SEQUEL - 2018 - Annual activity report

SEQUEL

SEQUEL - 2018

Project-Team Sequel

Team, Visitors, External Collaborators

Overall Objectives

Presentation

Research Program

Application Domains

Sequential decision making under uncertainty and prediction

Highlights of the Year

New Software and Platforms

New Results

Bilateral Contracts and Grants with Industry

Bilateral Contracts with Industry

Partnerships and Cooperations

Dissemination

Bibliography

Previous |

Home | Next next

Section: Partnerships and Cooperations

International Initiatives

Inria Associate Teams Not Involved in an Inria International Labs

Allocate

Participants : Pierre Perrault, Julien Seznec, Michal Valko, Émilie Kaufmann, Odalric Maillard.

Title: Adaptive allocation of resources for recommender systems
Inria contact: Michal Valko
International Partner (Institution - Laboratory - Researcher):
- Otto-von-Guericke-Universität Magdeburg A. Carpentier
Start year: 2017
We plan to improve a practical scenario of resource allocation in market surveys, such as product appraisals and music recommendation.

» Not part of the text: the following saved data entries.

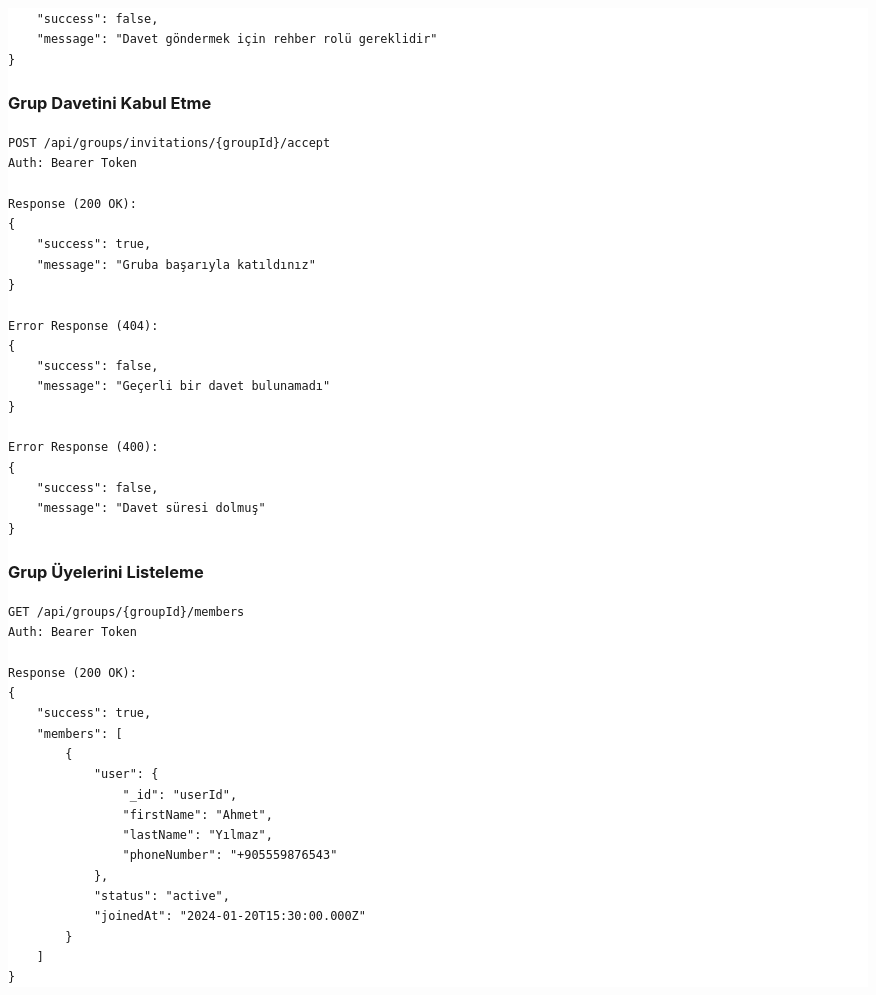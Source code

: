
 ```http
    "success": false,
    "message": "Davet göndermek için rehber rolü gereklidir"
}
```

### Grup Davetini Kabul Etme
```http
POST /api/groups/invitations/{groupId}/accept
Auth: Bearer Token

Response (200 OK):
{
    "success": true,
    "message": "Gruba başarıyla katıldınız"
}

Error Response (404):
{
    "success": false,
    "message": "Geçerli bir davet bulunamadı"
}

Error Response (400):
{
    "success": false,
    "message": "Davet süresi dolmuş"
}
```

### Grup Üyelerini Listeleme
```http
GET /api/groups/{groupId}/members
Auth: Bearer Token

Response (200 OK):
{
    "success": true,
    "members": [
        {
            "user": {
                "_id": "userId",
                "firstName": "Ahmet",
                "lastName": "Yılmaz",
                "phoneNumber": "+905559876543"
            },
            "status": "active",
            "joinedAt": "2024-01-20T15:30:00.000Z"
        }
    ]
}
```
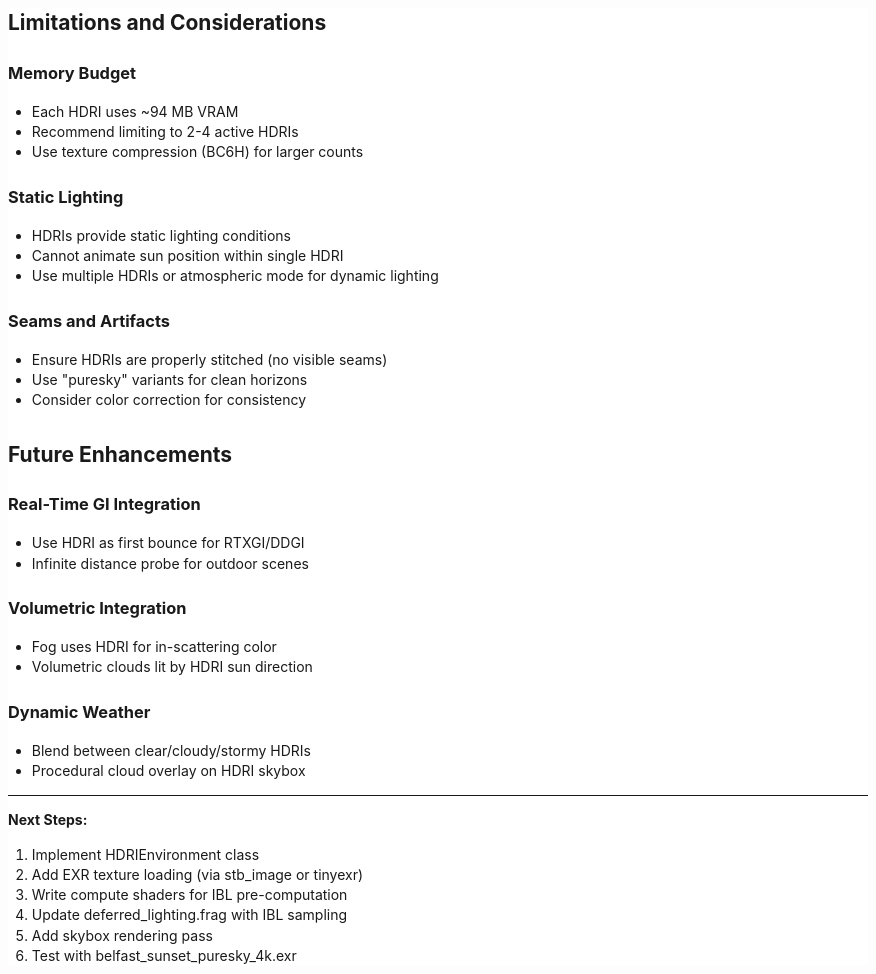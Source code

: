 ## Limitations and Considerations

### Memory Budget
- Each HDRI uses ~94 MB VRAM
- Recommend limiting to 2-4 active HDRIs
- Use texture compression (BC6H) for larger counts

### Static Lighting
- HDRIs provide static lighting conditions
- Cannot animate sun position within single HDRI
- Use multiple HDRIs or atmospheric mode for dynamic lighting

### Seams and Artifacts
- Ensure HDRIs are properly stitched (no visible seams)
- Use "puresky" variants for clean horizons
- Consider color correction for consistency

## Future Enhancements

### Real-Time GI Integration
- Use HDRI as first bounce for RTXGI/DDGI
- Infinite distance probe for outdoor scenes

### Volumetric Integration
- Fog uses HDRI for in-scattering color
- Volumetric clouds lit by HDRI sun direction

### Dynamic Weather
- Blend between clear/cloudy/stormy HDRIs
- Procedural cloud overlay on HDRI skybox

---

**Next Steps:**
1. Implement HDRIEnvironment class
2. Add EXR texture loading (via stb_image or tinyexr)
3. Write compute shaders for IBL pre-computation
4. Update deferred_lighting.frag with IBL sampling
5. Add skybox rendering pass
6. Test with belfast_sunset_puresky_4k.exr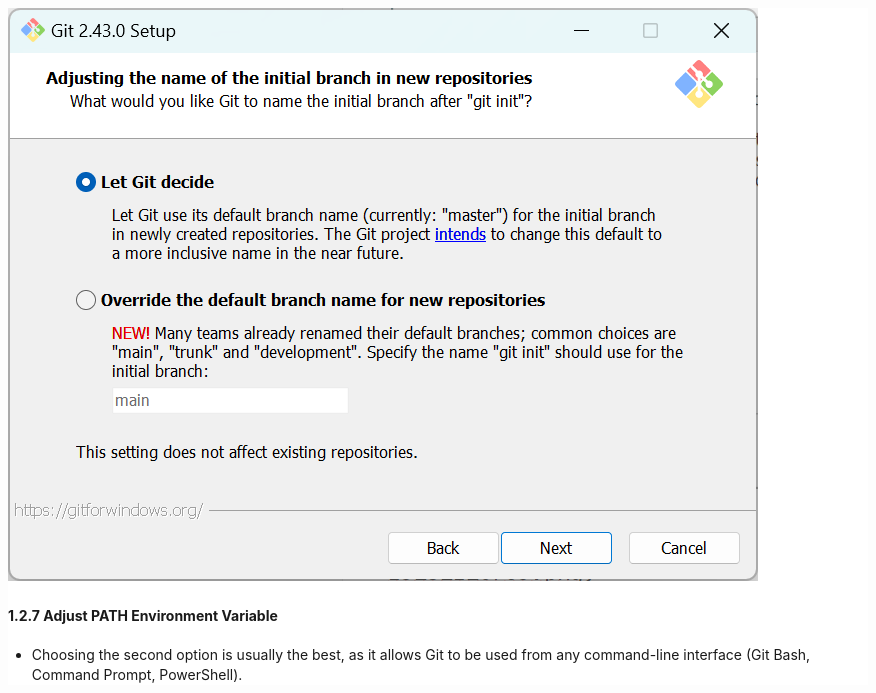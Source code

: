 ![image-20241129131234889](assets/image-20241129131234889.png)

#### 1.2.7 Adjust PATH Environment Variable

- Choosing the second option is usually the best, as it allows Git to be used from any command-line interface (Git Bash, Command Prompt, PowerShell).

In practice, the market is typically divided into segments: geographic regions, age groups, ...These groups are then queried for preference with some fixed rule of a number of queries per group. This testing is costly and non-adaptive. The reason is some groups are easier to estimate than others, but this is impossible to know a priori. Our challenge is adaptively allocate the optimal number of samples to each group and improve the efficient of market studies, by providing sample-efficient solutions. In 2018 we made big advances that resulted in two new research results, currently under review.

Inria International Partners

Declared Inria International Partners

SequeL
Title: The multi-armed bandit problem
International Partner (Institution - Laboratory - Researcher):
- University of Leoben (Austria) Peter Auer
Duration: 2014 - 2018
Start year: 2014
In a nutshell, the collaboration is focusing on nonparametric algorithms for active learning problems, mainly involving theoretical analysis of reinforcement learning and bandits problems beyond the traditional settings of finite-state MDPs (for RL) or i.i.d. rewards (for bandits). Peter Auer from University of Leoben is a worldwide leader in the field, having introduced the UCB approach around 2000, along with its finite-time analysis. Today, SequeL is likely to be the largest research group working in this field in the world, enjoying worldwide recognition. SequeL and P. Auer's group have been collaborating for a couple of years now; they have co-authored papers, visited each other (sabbatical stay, post-doc), coorganized workshops; the STREP Complacs partially funds this very active collaboration.

CWI

We also collaborate with P. Grunwald, and W. Koolen through the associate team headed by Benjamin Guedj from Modal.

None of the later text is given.